In my short two-and-a-half day visit to St. Paul for September’s ASBJ, I was treated to numerous displays of this distinctive graciousness and generosity, whether it was the district spokesman who cleared his entire schedule to chaperone me around town or the person on the street who wrote down detailed instructions after I got hopelessly lost.
No doubt, it’s this kindness that made Minnesota a mecca for immigrants, not just once (in 1910, nearly a third of the state’s population was foreign born, twice the national average) but twice (in the 1990s alone, Minnesota’s immigrant population more than doubled.)
It was the very reason I was coming to St. Paul, home to a large Somali and Hmong population. I wanted to see this diversity and the changes it has brought in action. I didn’t know it would start as soon I landed.
The drive from the airport to the rental lot was short, maybe five minutes, but in that time, the bus driver and I had a lengthy conversation; where was I from, what did I do, what brought me to St. Paul? Hey, who’s the reporter here?
Yes, the driver said, nodding his head, there are a lot of Somalis in the area. This place here, he said, pointing to a gas station we passed. It’s all Somalis now. They hang out there all day, drinking coffee. They like coffee. But they don’t like black people; those two don’t get along, he confided in me.

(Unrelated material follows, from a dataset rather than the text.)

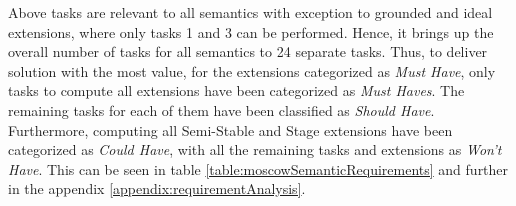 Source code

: Above tasks are relevant to all semantics with exception to grounded and ideal extensions, where only tasks 1 and 3 can be performed. Hence, it brings up the overall number of tasks for all semantics to 24 separate tasks. Thus, to deliver solution with the most value, for the extensions categorized as \textit{Must Have}, only tasks to compute all extensions have been categorized as \textit{Must Haves}. The remaining tasks for each of them have been classified as \textit{Should Have}. Furthermore, computing all Semi-Stable and Stage extensions have been categorized as \textit{Could Have}, with all the remaining tasks and extensions as \textit{Won't Have}. This can be seen in table \ref{table:moscowSemanticRequirements} and further in the appendix \ref{appendix:requirementAnalysis}.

As I listened quietly to the driver’s observations, I thought, this was going to be an interesting trip. Minnesota Nice, in its most stereotypical form, includes an aversion to bringing up anything unpleasant. It’s a polite veneer, an eagerness to always, well, make nice. Yet here this perfect stranger busting that stereotype. What else had changed in Minnesota? Yes, this was going to be an interesting trip.